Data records
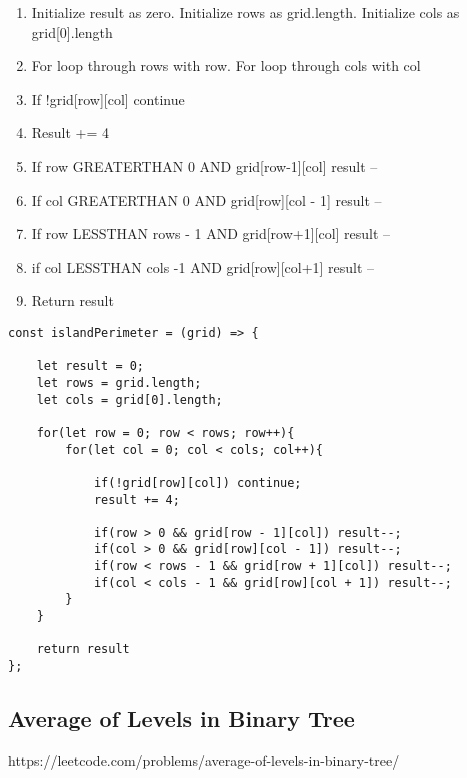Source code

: \documentclass[10pt]{article}
\begin{document}
\begin{enumerate}
	\item Initialize result as zero. Initialize rows as grid.length. Initialize cols as grid[0].length
	\item For loop through rows with row. For loop through cols with col
	\item If !grid[row][col] continue
	\item Result += 4
	\item If row GREATERTHAN 0 AND grid[row-1][col] result --
	\item If col GREATERTHAN 0 AND grid[row][col - 1] result --
	\item If row LESSTHAN rows - 1 AND grid[row+1][col] result --
	\item if col LESSTHAN cols -1 AND grid[row][col+1] result --
	\item Return result
\end{enumerate}

\begin{lstlisting}[title=Solution islandPerimeter, captionpos=t]
const islandPerimeter = (grid) => {
    
    let result = 0;
    let rows = grid.length;
    let cols = grid[0].length;
    
    for(let row = 0; row < rows; row++){
        for(let col = 0; col < cols; col++){
            
            if(!grid[row][col]) continue;
            result += 4;
            
            if(row > 0 && grid[row - 1][col]) result--;
            if(col > 0 && grid[row][col - 1]) result--;
            if(row < rows - 1 && grid[row + 1][col]) result--;
            if(col < cols - 1 && grid[row][col + 1]) result--;
        }
    }
    
    return result
};
\end{lstlisting}

\medskip %










\pagebreak
\medskip   
\subsection {Average of Levels in Binary Tree}
https://leetcode.com/problems/average-of-levels-in-binary-tree/
\end{document}
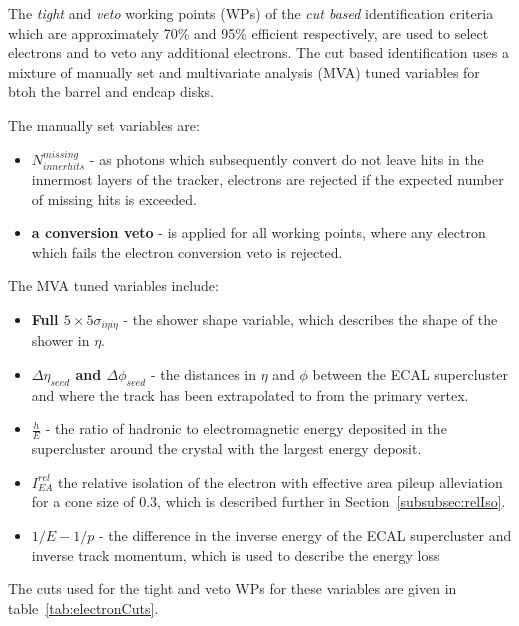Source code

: The \emph{tight} and \emph{veto} working points (WPs) of the \emph{cut based} identification criteria which are approximately  70\% and 95\% efficient respectively, are used to select electrons and to veto any additional electrons.
The cut based identification uses a mixture of manually set and multivariate analysis (MVA) tuned variables for btoh the barrel and endcap disks.

The manually set variables are:
\begin{itemize}
\item \textbf{$N^{missing}_{inner hits}$} - as photons which subsequently convert do not leave hits in the innermost layers of the tracker, electrons are rejected if the expected number of missing hits is exceeded.
\item \textbf{a conversion veto} - is applied for all working points, where any electron which fails the electron conversion veto is rejected.
\end{itemize}

The MVA tuned variables include:
\begin{itemize}
\item \textbf{Full $5 \times 5 \sigma_{i\eta i\eta}$} - the shower shape variable, which describes the shape of the shower in $\eta$.
\item \textbf{$\Delta \eta_{seed}$ and $\Delta \phi_{seed}$} - the distances in $\eta$ and $\phi$ between the ECAL supercluster and where the track has been extrapolated to from the primary vertex.
\item \textbf{$\frac{h}{E}$} - the ratio of hadronic to electromagnetic energy deposited in the supercluster around the crystal with the largest energy deposit.
\item \textbf{$I^{rel}_{EA}$} the relative isolation of the electron with effective area pileup alleviation for a cone size of 0.3, which is described further in Section~\ref{subsubsec:relIso}.
\item \textbf{$1/E - 1/p$} - the difference in the inverse energy of the ECAL supercluster and inverse track momentum, which is used to describe the energy loss 
\end{itemize}

The cuts used for the tight and veto WPs for these variables are given in table~\ref{tab:electronCuts}.

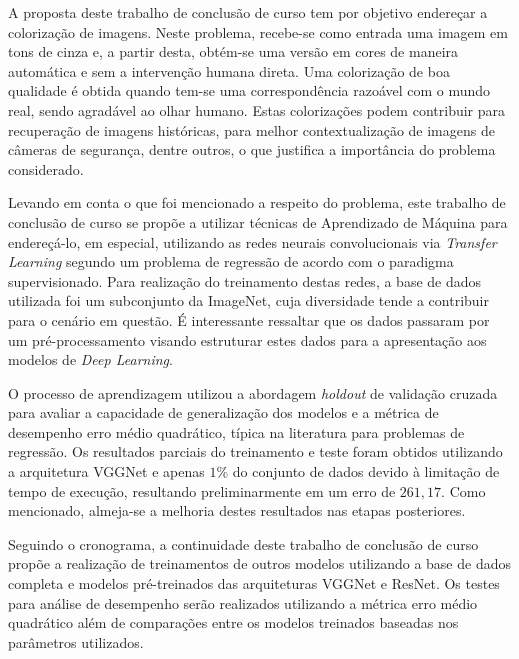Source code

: A proposta deste trabalho de conclusão de curso tem por objetivo endereçar a colorização de imagens. Neste problema, recebe-se como entrada uma imagem em tons de cinza e, a partir desta, obtém-se uma versão em cores de maneira automática e sem a intervenção humana direta. Uma colorização de boa qualidade é obtida quando tem-se uma correspondência razoável com o mundo real, sendo agradável ao olhar humano. Estas colorizações podem contribuir para recuperação de  imagens históricas, para melhor contextualização de imagens de câmeras de segurança, dentre outros, o que justifica  a importância  do problema considerado.

Levando em conta o que foi mencionado a respeito do problema, este trabalho de conclusão de curso se propõe a utilizar técnicas de Aprendizado de Máquina para endereçá-lo, em especial, utilizando as redes neurais convolucionais via \emph{Transfer Learning} segundo um problema de regressão de acordo com o paradigma supervisionado. Para realização do treinamento destas redes, a base de dados utilizada foi um subconjunto da ImageNet, cuja diversidade tende a contribuir para o cenário em questão. É interessante ressaltar que os dados passaram por um pré-processamento visando estruturar estes dados para a apresentação aos modelos de \emph{Deep Learning}.

O processo de aprendizagem utilizou a abordagem \emph{holdout} de validação cruzada para avaliar a capacidade de generalização dos modelos e a métrica de desempenho erro médio quadrático, típica na literatura para problemas de regressão. Os resultados parciais do treinamento e teste foram obtidos utilizando a arquitetura VGGNet e apenas $1\%$ do conjunto de dados devido à limitação de tempo de execução, resultando preliminarmente em um erro de $261,17$. Como mencionado, almeja-se a melhoria destes resultados nas etapas posteriores.

Seguindo o cronograma, a continuidade deste trabalho de conclusão de curso propõe a realização de treinamentos de outros modelos utilizando a base de dados completa e modelos pré-treinados das arquiteturas VGGNet e ResNet. Os testes para análise de desempenho serão realizados utilizando a métrica erro médio quadrático além de comparações entre os modelos treinados baseadas nos parâmetros utilizados.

**Assignment:** For every line of the records that has the word "with" in it, make a copy.

**Problem solution:**
	\item For loop through rows with row. For loop through cols with col
\item \textbf{$\frac{h}{E}$} - the ratio of hadronic to electromagnetic energy deposited in the supercluster around the crystal with the largest energy deposit.
\item \textbf{$I^{rel}_{EA}$} the relative isolation of the electron with effective area pileup alleviation for a cone size of 0.3, which is described further in Section~\ref{subsubsec:relIso}.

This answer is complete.